DIRECTIONS FOR THIS TASK. Among the entries that follow, find the lines containing the string "side" and copy them.

Records from a data collection:
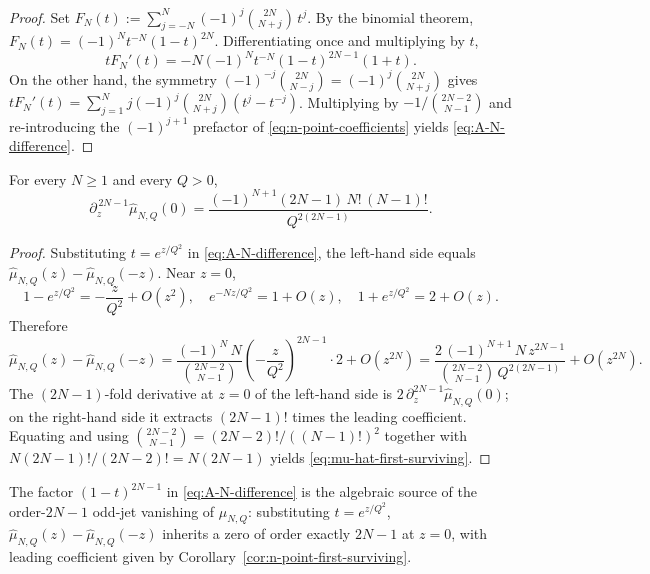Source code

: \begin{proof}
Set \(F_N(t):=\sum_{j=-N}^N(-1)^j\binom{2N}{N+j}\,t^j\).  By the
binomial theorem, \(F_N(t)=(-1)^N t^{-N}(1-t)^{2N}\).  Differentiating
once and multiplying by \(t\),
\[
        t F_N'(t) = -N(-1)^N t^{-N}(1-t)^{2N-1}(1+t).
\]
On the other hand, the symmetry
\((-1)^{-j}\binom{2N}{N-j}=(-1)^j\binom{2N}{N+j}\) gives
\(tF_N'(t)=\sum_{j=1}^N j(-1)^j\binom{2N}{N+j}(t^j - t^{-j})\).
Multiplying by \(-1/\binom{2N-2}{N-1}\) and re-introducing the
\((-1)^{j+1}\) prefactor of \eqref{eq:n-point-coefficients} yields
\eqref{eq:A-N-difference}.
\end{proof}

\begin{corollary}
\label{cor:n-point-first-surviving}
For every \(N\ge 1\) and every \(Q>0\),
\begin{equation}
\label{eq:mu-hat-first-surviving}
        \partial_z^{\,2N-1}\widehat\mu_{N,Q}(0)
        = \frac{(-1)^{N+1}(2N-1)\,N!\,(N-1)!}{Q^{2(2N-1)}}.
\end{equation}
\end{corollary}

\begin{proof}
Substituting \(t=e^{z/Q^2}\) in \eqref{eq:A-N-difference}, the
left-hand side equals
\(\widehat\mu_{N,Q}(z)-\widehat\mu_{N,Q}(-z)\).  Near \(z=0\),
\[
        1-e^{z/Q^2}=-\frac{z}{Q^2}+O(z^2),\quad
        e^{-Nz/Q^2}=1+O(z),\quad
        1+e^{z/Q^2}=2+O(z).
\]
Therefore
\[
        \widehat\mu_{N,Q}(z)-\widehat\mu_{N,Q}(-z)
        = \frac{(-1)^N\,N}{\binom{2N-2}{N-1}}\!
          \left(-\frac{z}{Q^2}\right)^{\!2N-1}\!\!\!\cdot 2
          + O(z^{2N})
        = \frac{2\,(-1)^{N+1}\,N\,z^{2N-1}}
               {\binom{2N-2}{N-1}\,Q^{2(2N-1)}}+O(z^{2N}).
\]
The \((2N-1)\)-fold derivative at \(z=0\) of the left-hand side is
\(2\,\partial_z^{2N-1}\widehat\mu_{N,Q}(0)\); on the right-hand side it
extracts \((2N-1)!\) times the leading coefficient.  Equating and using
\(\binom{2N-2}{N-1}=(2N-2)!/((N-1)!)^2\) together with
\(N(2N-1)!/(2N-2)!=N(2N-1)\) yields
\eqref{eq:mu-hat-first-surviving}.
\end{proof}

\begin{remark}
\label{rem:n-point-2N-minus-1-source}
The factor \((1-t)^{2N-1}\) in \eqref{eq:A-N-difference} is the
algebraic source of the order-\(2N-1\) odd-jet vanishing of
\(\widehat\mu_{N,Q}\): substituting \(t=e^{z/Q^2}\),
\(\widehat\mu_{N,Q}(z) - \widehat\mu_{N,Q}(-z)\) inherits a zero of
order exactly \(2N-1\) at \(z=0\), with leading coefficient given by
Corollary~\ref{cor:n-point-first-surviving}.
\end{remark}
--
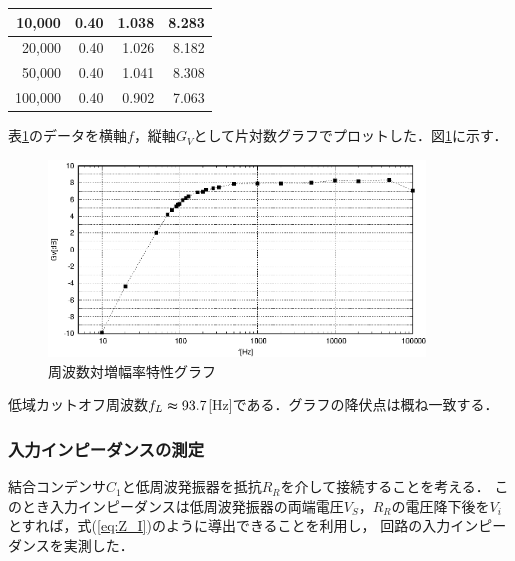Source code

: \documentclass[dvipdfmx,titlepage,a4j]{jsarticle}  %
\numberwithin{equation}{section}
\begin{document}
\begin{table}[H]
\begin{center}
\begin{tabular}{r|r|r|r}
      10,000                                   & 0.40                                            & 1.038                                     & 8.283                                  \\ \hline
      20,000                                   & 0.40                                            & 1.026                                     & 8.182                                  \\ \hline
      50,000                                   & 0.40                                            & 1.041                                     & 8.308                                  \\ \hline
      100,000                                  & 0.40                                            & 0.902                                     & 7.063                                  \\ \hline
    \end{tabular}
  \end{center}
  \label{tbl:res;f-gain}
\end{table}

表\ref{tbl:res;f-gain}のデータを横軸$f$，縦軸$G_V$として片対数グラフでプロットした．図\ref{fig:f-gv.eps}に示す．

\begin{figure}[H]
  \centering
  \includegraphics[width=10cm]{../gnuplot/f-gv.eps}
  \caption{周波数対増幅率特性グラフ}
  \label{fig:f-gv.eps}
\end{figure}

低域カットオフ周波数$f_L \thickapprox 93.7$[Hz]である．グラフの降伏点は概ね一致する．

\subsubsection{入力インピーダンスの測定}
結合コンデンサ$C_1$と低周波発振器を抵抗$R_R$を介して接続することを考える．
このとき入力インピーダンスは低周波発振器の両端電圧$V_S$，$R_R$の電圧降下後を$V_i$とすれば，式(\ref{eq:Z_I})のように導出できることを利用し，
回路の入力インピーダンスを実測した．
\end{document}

RESPONSE TO THE EXERCISE.
left-hand side equals
The \((2N-1)\)-fold derivative at \(z=0\) of the left-hand side is
\(2\,\partial_z^{2N-1}\widehat\mu_{N,Q}(0)\); on the right-hand side it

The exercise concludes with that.